In the study, already published in the Journal of Pathology, researchers show that SARS-CoV-2 infects and replicates in salivary glands, which helps explain the abundance of coronaviruses in saliva and which led scientists to develop saliva-based diagnostic tests.
“This is the first study on the ability of a respiratory virus to infect and replicate in salivary glands. Until now, it was thought that only viruses that cause highly prevalent diseases, such as herpes, used salivary glands as reservoirs. The discovery may help explain why SARS-CoV-2 is so infectious,” Bruno Fernandes Matuck, from the USP Dentistry School and first author of the article, told the São Paulo State Research Foundation Agency.
A previous study by the same team of investigators had already demonstrated the presence of SARS-CoV-2 RNA in periodontal tissue from patients who died of COVID-19.
As SARS-CoV-2 is highly infectious compared to other respiratory viruses, the researchers hypothesized that the coronavirus could replicate in salivary gland cells and therefore be present in saliva without coming into contact with secretions. nasal and pulmonary. Previous research has detected ACE2 receptors in salivary gland ducts. The “spike” protein in SARS-CoV-2 binds to ACE2 to invade and infect cells. More recently, other research groups have carried out studies in animals showing that other receptors, in addition to ACE2, such as transmembrane serine protease 2 and furin, both present in the salivary glands, are targets of SARS-CoV-2.
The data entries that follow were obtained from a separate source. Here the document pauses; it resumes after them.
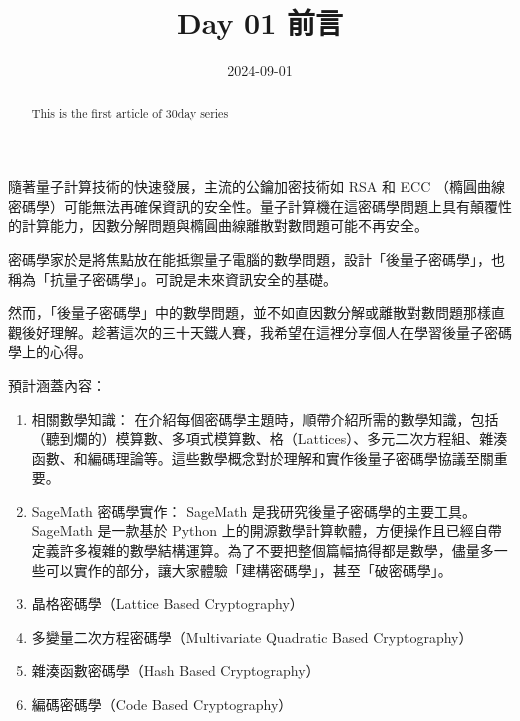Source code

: \documentclass[
]{article}
\title{Day 01 前言}
\author{}
\date{2024-09-01}
\providecommand{\tightlist}{%
  \setlength{\itemsep}{0pt}\setlength{\parskip}{0pt}}
\begin{document}
\maketitle
\begin{abstract}
This is the first article of 30day series
\end{abstract}

隨著量子計算技術的快速發展，主流的公鑰加密技術如 RSA 和 ECC
（橢圓曲線密碼學）可能無法再確保資訊的安全性。量子計算機在這密碼學問題上具有顛覆性的計算能力，因數分解問題與橢圓曲線離散對數問題可能不再安全。

密碼學家於是將焦點放在能抵禦量子電腦的數學問題，設計「後量子密碼學」，也稱為「抗量子密碼學」。可說是未來資訊安全的基礎。

然而，「後量子密碼學」中的數學問題，並不如直因數分解或離散對數問題那樣直觀後好理解。趁著這次的三十天鐵人賽，我希望在這裡分享個人在學習後量子密碼學上的心得。

預計涵蓋內容：

\begin{enumerate}
\def\labelenumi{\arabic{enumi}.}
\tightlist
\item
  相關數學知識：
  在介紹每個密碼學主題時，順帶介紹所需的數學知識，包括（聽到爛的）模算數、多項式模算數、格（Lattices）、多元二次方程組、雜湊函數、和編碼理論等。這些數學概念對於理解和實作後量子密碼學協議至關重要。
\item
  SageMath 密碼學實作： SageMath
  是我研究後量子密碼學的主要工具。SageMath 是一款基於 Python
  上的開源數學計算軟體，方便操作且已經自帶定義許多複雜的數學結構運算。為了不要把整個篇幅搞得都是數學，儘量多一些可以實作的部分，讓大家體驗「建構密碼學」，甚至「破密碼學」。
\item
  晶格密碼學（Lattice Based Cryptography）
\item
  多變量二次方程密碼學（Multivariate Quadratic Based Cryptography）
\item
  雜湊函數密碼學（Hash Based Cryptography）
\item
  編碼密碼學（Code Based Cryptography）
\end{enumerate}
\end{document}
To test this hypothesis in humans, ultrasound-guided autopsies were performed on 24 patients who died from COVID-19, with a mean age of 53 years, to extract tissue samples from the parotid, submandibular, and minor salivary glands.
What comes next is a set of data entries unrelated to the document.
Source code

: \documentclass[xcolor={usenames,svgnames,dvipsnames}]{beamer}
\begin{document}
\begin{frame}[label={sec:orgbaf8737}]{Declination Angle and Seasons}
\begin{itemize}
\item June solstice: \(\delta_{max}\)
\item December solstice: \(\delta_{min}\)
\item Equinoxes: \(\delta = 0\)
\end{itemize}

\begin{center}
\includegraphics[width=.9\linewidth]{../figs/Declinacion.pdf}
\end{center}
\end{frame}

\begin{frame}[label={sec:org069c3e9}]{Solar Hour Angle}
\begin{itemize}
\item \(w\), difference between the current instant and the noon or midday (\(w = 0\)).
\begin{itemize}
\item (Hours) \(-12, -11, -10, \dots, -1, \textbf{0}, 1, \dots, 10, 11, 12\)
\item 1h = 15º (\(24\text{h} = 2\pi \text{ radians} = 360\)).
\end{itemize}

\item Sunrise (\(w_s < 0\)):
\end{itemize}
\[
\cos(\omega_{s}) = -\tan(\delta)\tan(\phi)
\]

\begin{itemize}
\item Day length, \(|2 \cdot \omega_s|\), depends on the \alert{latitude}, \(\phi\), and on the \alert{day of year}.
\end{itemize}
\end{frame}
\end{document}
Tissue samples were subjected to molecular analysis (RT-PCR), which detected the presence of virus in more than two thirds. Immunohistochemistry – a form of immunostaining in which antibodies bind to the antigen in the tissue sample, a dye is activated and the antigen can then be seen under a microscope – also demonstrated the presence of the virus in the tissue. Finally, examination under an electron microscope detected not only the presence of the virus, but also its replication in cells and the type of organelle it uses to replicate itself.
“We observed several viruses clump together in the cells of the salivary glands, which showed that they were there replicating. They weren’t passively in these cells,” said Bruno Matuck.
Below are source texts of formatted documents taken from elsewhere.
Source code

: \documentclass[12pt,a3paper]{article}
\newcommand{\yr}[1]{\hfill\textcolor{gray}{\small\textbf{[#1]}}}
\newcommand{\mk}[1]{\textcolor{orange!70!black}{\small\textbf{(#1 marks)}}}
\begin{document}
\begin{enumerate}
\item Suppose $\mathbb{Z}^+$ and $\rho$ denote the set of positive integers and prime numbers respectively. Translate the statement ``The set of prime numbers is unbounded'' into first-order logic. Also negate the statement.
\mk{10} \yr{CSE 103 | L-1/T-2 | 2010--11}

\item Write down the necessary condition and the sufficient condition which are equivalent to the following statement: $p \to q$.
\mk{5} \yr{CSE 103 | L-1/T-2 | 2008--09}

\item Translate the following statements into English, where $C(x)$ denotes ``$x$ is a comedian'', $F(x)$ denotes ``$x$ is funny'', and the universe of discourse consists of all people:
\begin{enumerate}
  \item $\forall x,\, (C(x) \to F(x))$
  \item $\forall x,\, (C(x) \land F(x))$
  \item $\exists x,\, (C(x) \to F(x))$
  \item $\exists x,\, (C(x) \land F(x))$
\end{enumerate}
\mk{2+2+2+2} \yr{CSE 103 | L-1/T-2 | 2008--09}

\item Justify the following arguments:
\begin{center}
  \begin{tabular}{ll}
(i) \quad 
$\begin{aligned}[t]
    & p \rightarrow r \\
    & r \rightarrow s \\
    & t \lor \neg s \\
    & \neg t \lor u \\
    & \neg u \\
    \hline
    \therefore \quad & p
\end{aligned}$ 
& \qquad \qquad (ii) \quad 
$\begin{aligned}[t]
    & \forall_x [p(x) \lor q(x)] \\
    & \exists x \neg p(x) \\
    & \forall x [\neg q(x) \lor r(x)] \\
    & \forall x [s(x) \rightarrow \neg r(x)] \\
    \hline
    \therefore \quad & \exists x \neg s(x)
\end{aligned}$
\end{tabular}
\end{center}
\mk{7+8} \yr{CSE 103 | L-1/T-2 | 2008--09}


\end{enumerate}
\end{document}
Mouth as a direct gateway for coronavirus
The researchers now plan to see if the mouth can be a direct entry point for SARS-CoV-2, as ACE2 and transmembrane serine protease 2 are found in various parts of the cavity, as well as in gingival tissue and oral mucosa. . In addition, the mouth has a larger contact area than the nasal cavity, which is widely considered the main entry point for the virus.
Luiz Fernando Ferraz da Silva, principal investigator on the study, said the team will partner “with researchers at the University of North Carolina, in the United States, to map the distribution of receptors in the mouth and quantify viral replication in oral tissues” , given that “the mouth may be a viable means for the virus to enter the body directly”.
The researchers also want to know if older people have more ACE2 receptors in their mouths than younger people, given the decrease in salivary secretion with age. However, researchers found a high viral load even in older patients, who have less salivary tissue. “These patients had almost no salivary tissue, just adipose tissue. Even so, the viral load was relatively high,” explained researcher Bruno Matuck.